═════ RECORD SET
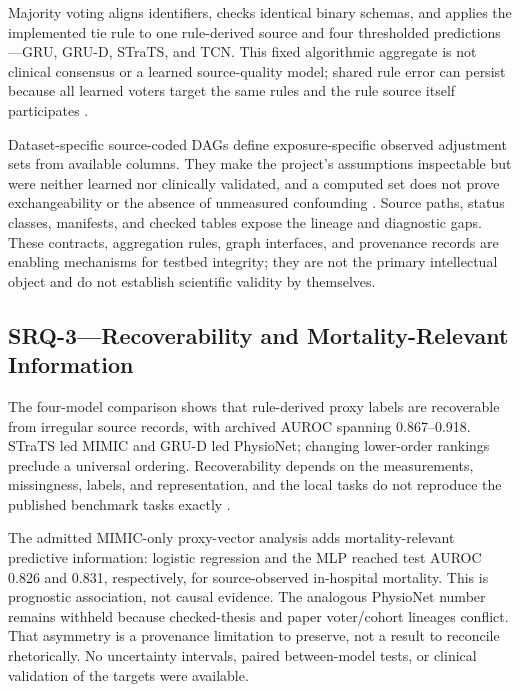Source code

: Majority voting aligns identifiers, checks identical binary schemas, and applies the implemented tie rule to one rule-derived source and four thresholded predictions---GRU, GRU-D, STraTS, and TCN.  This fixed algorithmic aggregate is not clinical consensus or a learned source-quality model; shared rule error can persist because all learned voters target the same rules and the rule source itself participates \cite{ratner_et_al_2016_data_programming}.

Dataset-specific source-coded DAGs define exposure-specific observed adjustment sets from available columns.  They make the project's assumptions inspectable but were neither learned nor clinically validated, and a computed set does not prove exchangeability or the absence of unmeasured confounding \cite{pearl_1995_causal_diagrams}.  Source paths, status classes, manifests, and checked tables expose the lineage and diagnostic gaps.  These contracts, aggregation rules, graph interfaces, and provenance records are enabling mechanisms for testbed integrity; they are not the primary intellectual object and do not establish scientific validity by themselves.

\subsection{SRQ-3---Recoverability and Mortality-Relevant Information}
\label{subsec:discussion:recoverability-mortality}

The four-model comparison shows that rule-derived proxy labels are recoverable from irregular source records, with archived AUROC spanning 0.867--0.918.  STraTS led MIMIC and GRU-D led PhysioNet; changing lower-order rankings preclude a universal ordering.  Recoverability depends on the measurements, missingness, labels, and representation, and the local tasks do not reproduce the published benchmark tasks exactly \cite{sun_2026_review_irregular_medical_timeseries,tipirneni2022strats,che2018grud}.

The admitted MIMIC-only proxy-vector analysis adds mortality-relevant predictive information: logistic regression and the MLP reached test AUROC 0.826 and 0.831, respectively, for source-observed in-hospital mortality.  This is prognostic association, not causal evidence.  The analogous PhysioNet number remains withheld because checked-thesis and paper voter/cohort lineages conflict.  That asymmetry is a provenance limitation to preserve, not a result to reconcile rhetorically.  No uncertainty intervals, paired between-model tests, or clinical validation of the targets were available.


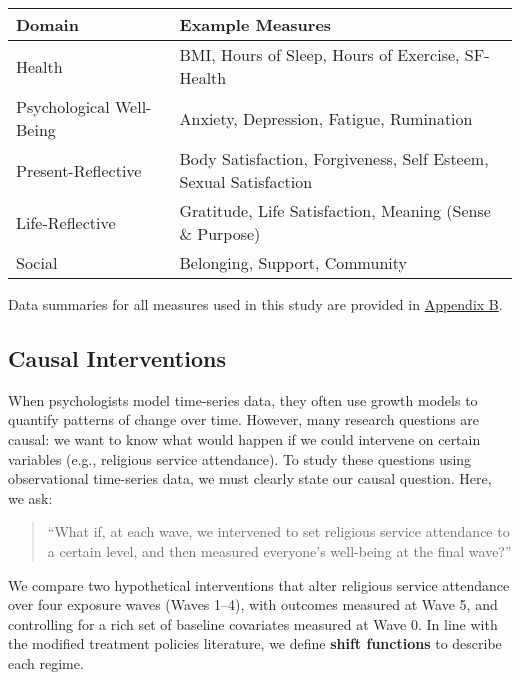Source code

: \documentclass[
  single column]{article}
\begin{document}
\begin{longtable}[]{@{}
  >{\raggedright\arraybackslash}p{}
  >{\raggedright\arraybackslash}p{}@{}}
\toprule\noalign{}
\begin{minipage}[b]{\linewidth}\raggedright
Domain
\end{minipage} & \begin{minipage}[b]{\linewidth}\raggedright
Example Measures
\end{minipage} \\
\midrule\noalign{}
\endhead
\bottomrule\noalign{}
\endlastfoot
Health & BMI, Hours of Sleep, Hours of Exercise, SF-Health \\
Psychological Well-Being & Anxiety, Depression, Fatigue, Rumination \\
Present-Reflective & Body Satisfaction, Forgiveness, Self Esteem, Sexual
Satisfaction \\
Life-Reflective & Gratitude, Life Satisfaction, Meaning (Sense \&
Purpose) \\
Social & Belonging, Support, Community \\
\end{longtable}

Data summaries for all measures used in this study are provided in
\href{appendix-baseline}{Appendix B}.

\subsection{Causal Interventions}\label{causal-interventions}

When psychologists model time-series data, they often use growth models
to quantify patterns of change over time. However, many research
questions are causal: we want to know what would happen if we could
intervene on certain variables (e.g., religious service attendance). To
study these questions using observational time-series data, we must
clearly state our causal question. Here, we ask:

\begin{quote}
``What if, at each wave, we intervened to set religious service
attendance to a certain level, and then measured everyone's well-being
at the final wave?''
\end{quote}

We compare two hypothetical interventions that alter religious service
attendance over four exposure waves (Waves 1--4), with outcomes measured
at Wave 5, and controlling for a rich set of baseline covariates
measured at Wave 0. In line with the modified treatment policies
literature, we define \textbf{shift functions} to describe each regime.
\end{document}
══════════
═════ RECORD SET
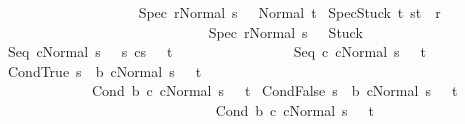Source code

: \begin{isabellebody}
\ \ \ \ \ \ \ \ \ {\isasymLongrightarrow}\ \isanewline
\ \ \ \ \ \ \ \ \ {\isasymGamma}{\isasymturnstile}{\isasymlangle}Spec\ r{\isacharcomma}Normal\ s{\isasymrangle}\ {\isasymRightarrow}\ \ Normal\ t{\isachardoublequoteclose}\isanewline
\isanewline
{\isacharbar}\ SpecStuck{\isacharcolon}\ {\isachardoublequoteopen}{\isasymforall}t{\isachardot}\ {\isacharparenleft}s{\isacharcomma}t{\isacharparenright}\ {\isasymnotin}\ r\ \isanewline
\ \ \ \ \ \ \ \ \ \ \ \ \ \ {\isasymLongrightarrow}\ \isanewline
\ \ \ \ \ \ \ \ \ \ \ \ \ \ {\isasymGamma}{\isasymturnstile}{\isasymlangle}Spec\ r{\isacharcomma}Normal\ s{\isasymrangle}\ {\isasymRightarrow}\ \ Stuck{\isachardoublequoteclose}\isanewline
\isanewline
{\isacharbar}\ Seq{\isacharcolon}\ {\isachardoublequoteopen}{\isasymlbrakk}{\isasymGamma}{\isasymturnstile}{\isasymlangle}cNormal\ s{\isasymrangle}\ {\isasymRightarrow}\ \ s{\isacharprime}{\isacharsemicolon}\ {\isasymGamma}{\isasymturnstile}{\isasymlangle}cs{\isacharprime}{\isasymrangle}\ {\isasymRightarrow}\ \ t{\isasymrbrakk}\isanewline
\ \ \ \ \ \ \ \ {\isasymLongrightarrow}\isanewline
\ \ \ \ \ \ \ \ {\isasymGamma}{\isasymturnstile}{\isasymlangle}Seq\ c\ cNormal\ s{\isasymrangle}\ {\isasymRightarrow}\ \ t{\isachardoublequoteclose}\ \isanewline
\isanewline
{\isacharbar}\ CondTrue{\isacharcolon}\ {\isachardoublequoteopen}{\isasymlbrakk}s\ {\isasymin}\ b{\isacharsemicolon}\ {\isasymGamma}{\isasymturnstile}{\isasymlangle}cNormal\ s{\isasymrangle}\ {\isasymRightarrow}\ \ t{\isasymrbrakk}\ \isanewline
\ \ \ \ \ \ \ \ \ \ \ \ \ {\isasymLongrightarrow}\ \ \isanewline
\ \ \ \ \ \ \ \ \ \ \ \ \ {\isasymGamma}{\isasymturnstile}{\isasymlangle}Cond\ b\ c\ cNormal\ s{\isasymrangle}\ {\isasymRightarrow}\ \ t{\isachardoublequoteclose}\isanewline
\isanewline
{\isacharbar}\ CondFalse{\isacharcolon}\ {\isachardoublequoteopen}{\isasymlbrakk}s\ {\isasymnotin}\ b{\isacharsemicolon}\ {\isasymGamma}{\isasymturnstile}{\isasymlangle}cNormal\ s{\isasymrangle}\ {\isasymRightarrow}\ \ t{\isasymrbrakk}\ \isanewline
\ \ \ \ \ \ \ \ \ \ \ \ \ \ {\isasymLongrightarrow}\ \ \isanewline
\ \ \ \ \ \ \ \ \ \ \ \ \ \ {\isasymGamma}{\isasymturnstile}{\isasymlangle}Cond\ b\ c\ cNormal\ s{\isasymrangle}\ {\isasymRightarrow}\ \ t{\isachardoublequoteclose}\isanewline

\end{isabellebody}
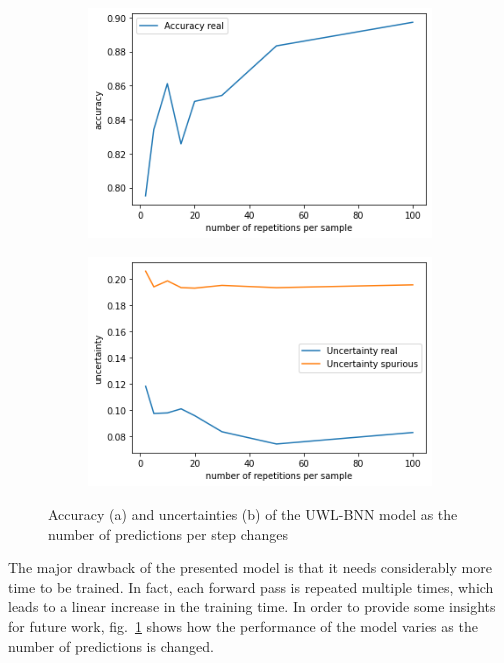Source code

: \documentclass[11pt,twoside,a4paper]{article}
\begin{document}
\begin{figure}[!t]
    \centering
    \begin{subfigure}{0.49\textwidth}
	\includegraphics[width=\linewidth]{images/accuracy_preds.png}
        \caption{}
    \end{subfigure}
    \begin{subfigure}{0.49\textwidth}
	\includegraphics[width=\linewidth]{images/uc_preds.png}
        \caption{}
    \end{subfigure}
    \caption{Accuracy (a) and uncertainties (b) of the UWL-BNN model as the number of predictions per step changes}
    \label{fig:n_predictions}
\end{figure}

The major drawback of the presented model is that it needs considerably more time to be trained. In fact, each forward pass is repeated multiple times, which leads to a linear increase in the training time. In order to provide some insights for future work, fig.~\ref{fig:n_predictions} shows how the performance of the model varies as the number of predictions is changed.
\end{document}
══════════
═════ RECORD SET
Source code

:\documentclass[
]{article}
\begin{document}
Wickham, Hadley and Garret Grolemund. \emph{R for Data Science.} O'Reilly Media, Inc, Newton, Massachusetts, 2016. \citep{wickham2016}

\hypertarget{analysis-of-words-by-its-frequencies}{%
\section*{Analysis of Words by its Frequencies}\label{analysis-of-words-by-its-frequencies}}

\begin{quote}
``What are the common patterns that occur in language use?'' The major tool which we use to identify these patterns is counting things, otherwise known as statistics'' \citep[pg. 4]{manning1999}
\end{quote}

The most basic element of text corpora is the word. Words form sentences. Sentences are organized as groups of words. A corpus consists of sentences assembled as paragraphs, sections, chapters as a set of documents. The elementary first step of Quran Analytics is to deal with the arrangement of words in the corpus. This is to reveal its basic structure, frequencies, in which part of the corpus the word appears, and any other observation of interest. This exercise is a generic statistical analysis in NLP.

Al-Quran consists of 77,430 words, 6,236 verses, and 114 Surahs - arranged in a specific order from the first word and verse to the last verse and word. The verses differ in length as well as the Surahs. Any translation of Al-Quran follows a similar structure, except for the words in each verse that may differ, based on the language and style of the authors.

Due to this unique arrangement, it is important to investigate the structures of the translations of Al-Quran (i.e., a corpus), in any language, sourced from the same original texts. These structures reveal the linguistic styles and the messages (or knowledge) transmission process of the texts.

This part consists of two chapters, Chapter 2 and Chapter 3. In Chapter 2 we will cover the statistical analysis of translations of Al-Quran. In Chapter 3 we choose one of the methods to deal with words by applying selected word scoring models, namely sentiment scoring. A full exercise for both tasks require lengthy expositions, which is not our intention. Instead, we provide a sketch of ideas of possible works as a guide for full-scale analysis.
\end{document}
══════════
Could you return all lines from the data above that contain the string "isachardoublequoteclose"?

\ \ \ \ \ \ \ \ \ {\isasymGamma}{\isasymturnstile}{\isasymlangle}Spec\ r{\isacharcomma}Normal\ s{\isasymrangle}\ {\isasymRightarrow}\ \ Normal\ t{\isachardoublequoteclose}\isanewline
\ \ \ \ \ \ \ \ \ \ \ \ \ \ {\isasymGamma}{\isasymturnstile}{\isasymlangle}Spec\ r{\isacharcomma}Normal\ s{\isasymrangle}\ {\isasymRightarrow}\ \ Stuck{\isachardoublequoteclose}\isanewline
\ \ \ \ \ \ \ \ {\isasymGamma}{\isasymturnstile}{\isasymlangle}Seq\ c\ cNormal\ s{\isasymrangle}\ {\isasymRightarrow}\ \ t{\isachardoublequoteclose}\ \isanewline
\ \ \ \ \ \ \ \ \ \ \ \ \ {\isasymGamma}{\isasymturnstile}{\isasymlangle}Cond\ b\ c\ cNormal\ s{\isasymrangle}\ {\isasymRightarrow}\ \ t{\isachardoublequoteclose}\isanewline
\ \ \ \ \ \ \ \ \ \ \ \ \ \ {\isasymGamma}{\isasymturnstile}{\isasymlangle}Cond\ b\ c\ cNormal\ s{\isasymrangle}\ {\isasymRightarrow}\ \ t{\isachardoublequoteclose}\isanewline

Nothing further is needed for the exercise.